A whole bunch of us were in a game when Justin420 (funny how I can still remember his account name) came in. He was 14 or 15 and was going to his first job interview at either Walmart or Kmart the next day.

 

He didn't have a nice suit or anything, so we all started giving advice on what to say, what to wear etc. My first bit of advice was to pick out a nice outfit at the store his interview was at, go try it on and then wear it to the meeting. Then he could just go back to the dressing room and change back. This way he didn't have to buy anything, especially if he didn't get the job. So we continue giving bad advice when..............

 

.............Now this is the part where I got blamed for something I didn't say.....................

 

............Schot blurts out SPANDEX !!. Yup it was Schot who uttered the now infamous word first. He's been trying (very successfully I might add) to pin the whole thing on me ever since, including editing his post about it on the SIF. And while Schot did say it first, I definitely expanded on the idea (boy did I ever lol).

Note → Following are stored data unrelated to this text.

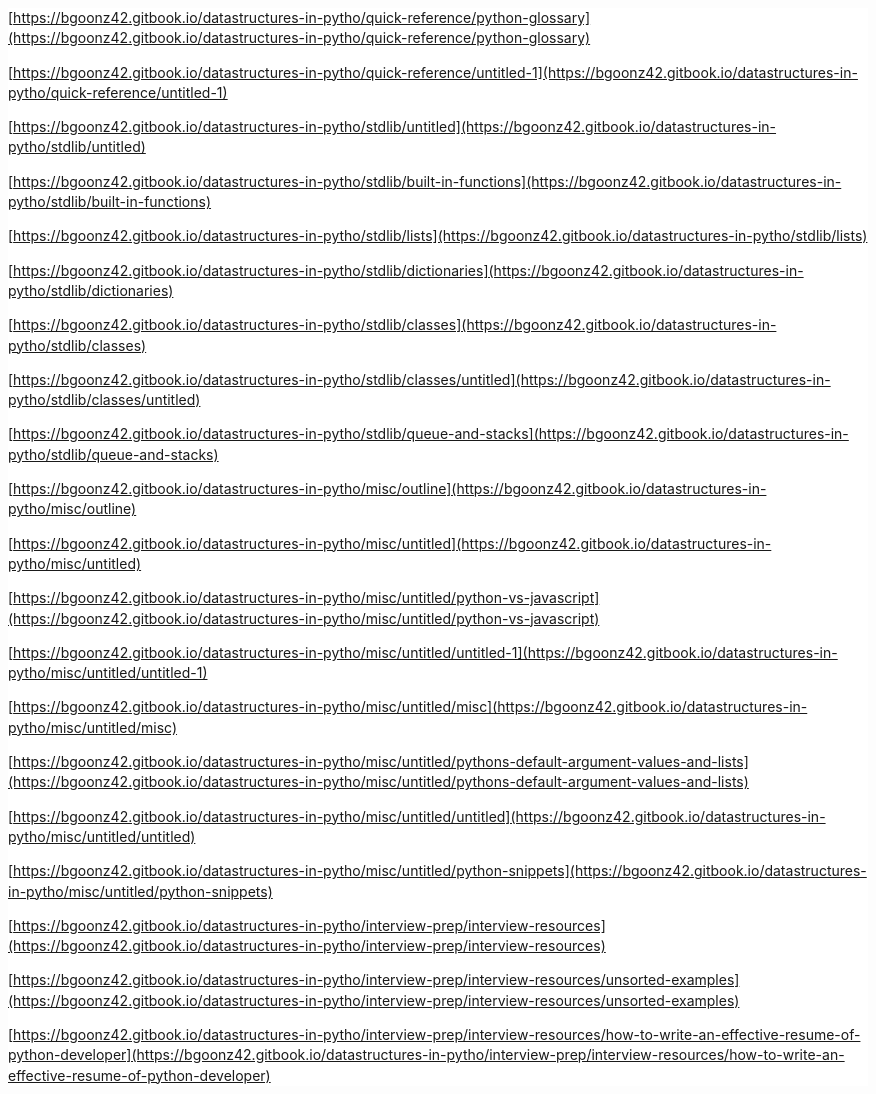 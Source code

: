 [https://bgoonz42.gitbook.io/datastructures-in-pytho/quick-reference/python-glossary](https://bgoonz42.gitbook.io/datastructures-in-pytho/quick-reference/python-glossary)

[https://bgoonz42.gitbook.io/datastructures-in-pytho/quick-reference/untitled-1](https://bgoonz42.gitbook.io/datastructures-in-pytho/quick-reference/untitled-1)

[https://bgoonz42.gitbook.io/datastructures-in-pytho/stdlib/untitled](https://bgoonz42.gitbook.io/datastructures-in-pytho/stdlib/untitled)

[https://bgoonz42.gitbook.io/datastructures-in-pytho/stdlib/built-in-functions](https://bgoonz42.gitbook.io/datastructures-in-pytho/stdlib/built-in-functions)

[https://bgoonz42.gitbook.io/datastructures-in-pytho/stdlib/lists](https://bgoonz42.gitbook.io/datastructures-in-pytho/stdlib/lists)

[https://bgoonz42.gitbook.io/datastructures-in-pytho/stdlib/dictionaries](https://bgoonz42.gitbook.io/datastructures-in-pytho/stdlib/dictionaries)

[https://bgoonz42.gitbook.io/datastructures-in-pytho/stdlib/classes](https://bgoonz42.gitbook.io/datastructures-in-pytho/stdlib/classes)

[https://bgoonz42.gitbook.io/datastructures-in-pytho/stdlib/classes/untitled](https://bgoonz42.gitbook.io/datastructures-in-pytho/stdlib/classes/untitled)

[https://bgoonz42.gitbook.io/datastructures-in-pytho/stdlib/queue-and-stacks](https://bgoonz42.gitbook.io/datastructures-in-pytho/stdlib/queue-and-stacks)

[https://bgoonz42.gitbook.io/datastructures-in-pytho/misc/outline](https://bgoonz42.gitbook.io/datastructures-in-pytho/misc/outline)

[https://bgoonz42.gitbook.io/datastructures-in-pytho/misc/untitled](https://bgoonz42.gitbook.io/datastructures-in-pytho/misc/untitled)

[https://bgoonz42.gitbook.io/datastructures-in-pytho/misc/untitled/python-vs-javascript](https://bgoonz42.gitbook.io/datastructures-in-pytho/misc/untitled/python-vs-javascript)

[https://bgoonz42.gitbook.io/datastructures-in-pytho/misc/untitled/untitled-1](https://bgoonz42.gitbook.io/datastructures-in-pytho/misc/untitled/untitled-1)

[https://bgoonz42.gitbook.io/datastructures-in-pytho/misc/untitled/misc](https://bgoonz42.gitbook.io/datastructures-in-pytho/misc/untitled/misc)

[https://bgoonz42.gitbook.io/datastructures-in-pytho/misc/untitled/pythons-default-argument-values-and-lists](https://bgoonz42.gitbook.io/datastructures-in-pytho/misc/untitled/pythons-default-argument-values-and-lists)

[https://bgoonz42.gitbook.io/datastructures-in-pytho/misc/untitled/untitled](https://bgoonz42.gitbook.io/datastructures-in-pytho/misc/untitled/untitled)

[https://bgoonz42.gitbook.io/datastructures-in-pytho/misc/untitled/python-snippets](https://bgoonz42.gitbook.io/datastructures-in-pytho/misc/untitled/python-snippets)

[https://bgoonz42.gitbook.io/datastructures-in-pytho/interview-prep/interview-resources](https://bgoonz42.gitbook.io/datastructures-in-pytho/interview-prep/interview-resources)

[https://bgoonz42.gitbook.io/datastructures-in-pytho/interview-prep/interview-resources/unsorted-examples](https://bgoonz42.gitbook.io/datastructures-in-pytho/interview-prep/interview-resources/unsorted-examples)

[https://bgoonz42.gitbook.io/datastructures-in-pytho/interview-prep/interview-resources/how-to-write-an-effective-resume-of-python-developer](https://bgoonz42.gitbook.io/datastructures-in-pytho/interview-prep/interview-resources/how-to-write-an-effective-resume-of-python-developer)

It got downright silly. Everyone who was in the server basically had to stop playing because they were laughing so hard. So me and Schot kept coming up with the most horrible ideas ever for job interviews.

 

Now poor Justin didn't know what hit him. 1st day playing on-line and everyone is lauding spandex like it was a Blue Oyster Bar special. He must have thought we were all crazy. After about 2-3 hours of this (yes, it lasted that long) he kind of disappeared. Figure his mom or dad took a look at the screen and thought "'what the hell kind of game are you playing?". We never did see him ever again :D

 

Well the story quickly became famous and as any story told 3rd hand, it quickly got distorted. Somehow I was the one that said it. Next thing I know I got this shiny multi-colored title over at the SIF. I thought it was pretty funny and just rode with it. I even got the disco avatar to fit with my title.

 

So as Paul Harvey used to say.....Now you know the rest of the story

 

 

 

Hope he got the job though.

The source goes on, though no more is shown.